The sundrenched scene looked straight out of a painting titled “Palisades in Autumn,” except for the line of Hudson River Museum leaders and area politicians wielding ceremonial shovels. They gathered outside the museum on Nov. 18 to celebrate the groundbreaking for the museum’s west wing addition, part of a $12.8 million capital improvement project slated for completion in mid-2022. Westchester County, the City of Yonkers, and New York State are funding the project.

The new wing, designed by the Manhattan architectural firm Archimuse, will be punctuated with windows that will allow visitors to commune with art and with the museum’s views of the Hudson River and the Palisades. 

The addition will also expand the museum’s total square footage to 52,000 square feet from the existing 40,000. It will include a tiered theater that will seat 100 people, plus about 4,800 square feet of new exhibition space, according to executive director Masha Turchinsky. This includes a new 3,400-square-foot special exhibitions gallery, an 800-square-foot sculpture court, and a 600-square-foot community gallery.

“With the addition of new dedicated exhibition galleries, the museum will be able to share more of its permanent collection in the existing galleries that are currently devoted to special exhibitions,” Turchinsky said on Nov. 17.

The museum has approximately 18,000 objects in its collection, including paintings, sculptures, works on paper, photographs, decorative arts, costumes, textiles, graphic design, historical objects, and ephemera. It also owns a collection of documentary photography and archival materials. 

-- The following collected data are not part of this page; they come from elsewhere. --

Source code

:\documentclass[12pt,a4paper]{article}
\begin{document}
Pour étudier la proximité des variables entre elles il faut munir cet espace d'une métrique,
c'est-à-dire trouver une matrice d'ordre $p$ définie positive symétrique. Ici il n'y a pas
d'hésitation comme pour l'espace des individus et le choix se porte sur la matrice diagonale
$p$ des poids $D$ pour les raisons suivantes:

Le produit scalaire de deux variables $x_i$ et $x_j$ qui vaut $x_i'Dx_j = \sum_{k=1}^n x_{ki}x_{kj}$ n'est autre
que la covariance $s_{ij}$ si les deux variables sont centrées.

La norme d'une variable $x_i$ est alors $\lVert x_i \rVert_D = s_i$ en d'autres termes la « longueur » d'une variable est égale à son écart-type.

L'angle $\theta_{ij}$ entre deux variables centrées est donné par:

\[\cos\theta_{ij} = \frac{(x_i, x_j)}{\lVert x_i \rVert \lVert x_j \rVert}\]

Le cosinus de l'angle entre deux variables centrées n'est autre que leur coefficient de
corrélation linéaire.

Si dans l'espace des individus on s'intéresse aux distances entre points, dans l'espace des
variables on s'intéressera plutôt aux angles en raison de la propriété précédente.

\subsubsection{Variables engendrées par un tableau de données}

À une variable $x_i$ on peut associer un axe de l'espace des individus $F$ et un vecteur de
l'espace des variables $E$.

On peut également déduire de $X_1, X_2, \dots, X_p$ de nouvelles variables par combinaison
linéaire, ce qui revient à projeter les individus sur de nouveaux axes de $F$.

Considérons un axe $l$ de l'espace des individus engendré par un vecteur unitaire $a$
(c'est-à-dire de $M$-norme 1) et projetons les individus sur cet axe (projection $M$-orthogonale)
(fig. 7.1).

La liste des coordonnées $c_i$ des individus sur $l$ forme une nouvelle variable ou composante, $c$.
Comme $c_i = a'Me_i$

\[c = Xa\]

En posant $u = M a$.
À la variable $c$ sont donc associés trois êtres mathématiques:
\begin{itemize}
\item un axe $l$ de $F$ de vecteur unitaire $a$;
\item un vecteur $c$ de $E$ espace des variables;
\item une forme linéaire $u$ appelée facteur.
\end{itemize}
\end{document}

“Until this point, the museum has only been able to share approximately 1 percent of the permanent collection at any given time,” Turchinsky said. With the new wing, “the museum will periodically rotate a selection of our collection, with new opportunities for partnerships and collaborations.”

The new spaces have been designed to be flexible. “We envision not only large solo or group exhibitions, but also the opportunity to juxtapose two exhibitions, or artists working in different disciplines,” Turchinsky said. The wing will also include a dedicated gallery for local and emerging artists, including work by artists-in-residence, community collaborations, or partnerships with schools.

Archimuse has worked with the Knoxville Museum of Art in Tennessee, the Wadsworth Atheneum in Hartford, Conn. and the New-York Historical Society in Manhattan, and in Pennsylvania’s Carnegie Museum of Art (Pittsburgh), Oakes Museum of Natural History (Mechanicsburg), and Phillips Museum of Art (Lancaster). 

The HRM was founded in 1919 as the Yonkers Museum of Sciences and Arts, and was originally located in Yonkers City Hall. In 1924, the City moved the museum to the Gilded Age mansion on Warburton Avenue known as “Glenview,” after buying it from the family of the late financier John Bond Trevor. In 1948, it changed its name to the Hudson River Museum of Yonkers. In 1956, amid growing public interest in astronomy, the museum installed its first planetarium in Glenview’s dining room. 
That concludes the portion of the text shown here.